Salem ain't so: Men's title game on the move

The Salem Civic Center will host one more national championship celebration at the end of the 2017-18 season before the event moves to Fort Wayne, Indiana for four years.
Photo by Dave Hilbert, 

By Gordon Mann 

After more than two decades, the Division III men's basketball championship will call some place other than the Salem (Va.) Civic Center home, starting in 2019. The NCAA announced the Allen County War Memorial Coliseum, in Fort Wayne, Ind., will be the host for NCAA Division III men's basketball national semifinals and national chanpionship games in 2019, 2020, 2021 and 2022.

The winning bid was submitted by Fort Wayne's Memorial Coliseum and Manchester University.

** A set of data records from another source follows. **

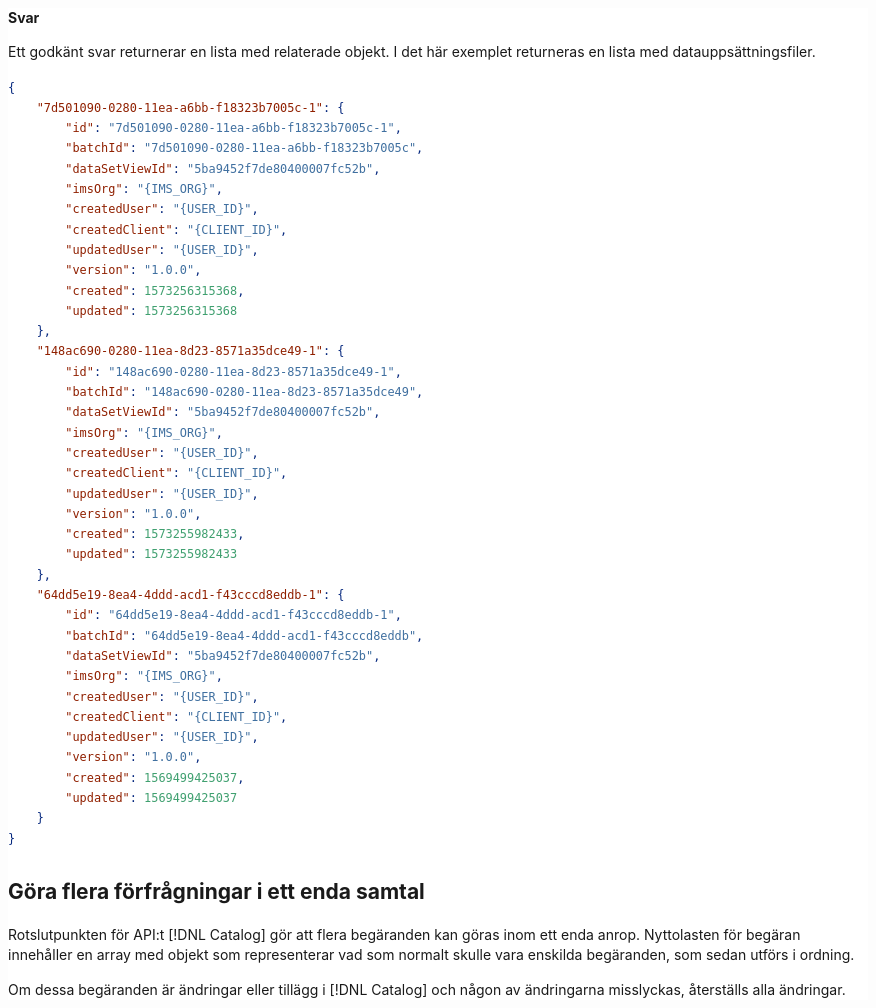 **Svar**

Ett godkänt svar returnerar en lista med relaterade objekt. I det här exemplet returneras en lista med datauppsättningsfiler.

```json
{
    "7d501090-0280-11ea-a6bb-f18323b7005c-1": {
        "id": "7d501090-0280-11ea-a6bb-f18323b7005c-1",
        "batchId": "7d501090-0280-11ea-a6bb-f18323b7005c",
        "dataSetViewId": "5ba9452f7de80400007fc52b",
        "imsOrg": "{IMS_ORG}",
        "createdUser": "{USER_ID}",
        "createdClient": "{CLIENT_ID}",
        "updatedUser": "{USER_ID}",
        "version": "1.0.0",
        "created": 1573256315368,
        "updated": 1573256315368
    },
    "148ac690-0280-11ea-8d23-8571a35dce49-1": {
        "id": "148ac690-0280-11ea-8d23-8571a35dce49-1",
        "batchId": "148ac690-0280-11ea-8d23-8571a35dce49",
        "dataSetViewId": "5ba9452f7de80400007fc52b",
        "imsOrg": "{IMS_ORG}",
        "createdUser": "{USER_ID}",
        "createdClient": "{CLIENT_ID}",
        "updatedUser": "{USER_ID}",
        "version": "1.0.0",
        "created": 1573255982433,
        "updated": 1573255982433
    },
    "64dd5e19-8ea4-4ddd-acd1-f43cccd8eddb-1": {
        "id": "64dd5e19-8ea4-4ddd-acd1-f43cccd8eddb-1",
        "batchId": "64dd5e19-8ea4-4ddd-acd1-f43cccd8eddb",
        "dataSetViewId": "5ba9452f7de80400007fc52b",
        "imsOrg": "{IMS_ORG}",
        "createdUser": "{USER_ID}",
        "createdClient": "{CLIENT_ID}",
        "updatedUser": "{USER_ID}",
        "version": "1.0.0",
        "created": 1569499425037,
        "updated": 1569499425037
    }
}
```

## Göra flera förfrågningar i ett enda samtal

Rotslutpunkten för API:t [!DNL Catalog] gör att flera begäranden kan göras inom ett enda anrop. Nyttolasten för begäran innehåller en array med objekt som representerar vad som normalt skulle vara enskilda begäranden, som sedan utförs i ordning.

Om dessa begäranden är ändringar eller tillägg i [!DNL Catalog] och någon av ändringarna misslyckas, återställs alla ändringar.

The Fort Wayne team also submitted bids to host the Division III women's basketball championship weekend, the Division III wrestling regionals and the Division III women's volleyball finals according to a news report by the (Fort Wayne) Journal Gazette

"We are excited at the prospect of adding to our championship résumé," Memorial Coliseum General Manager Randy Brown said in a press release at the time of bid submission. "Our objective has been, and will continue to be, to execute the technical aspects of the championship flawlessly, while ensuring that each student-athlete is left with a memorable experience – win or lose."

The Allen County War Memorial Coliseum is the home court for Division I IPFW men's basketball games.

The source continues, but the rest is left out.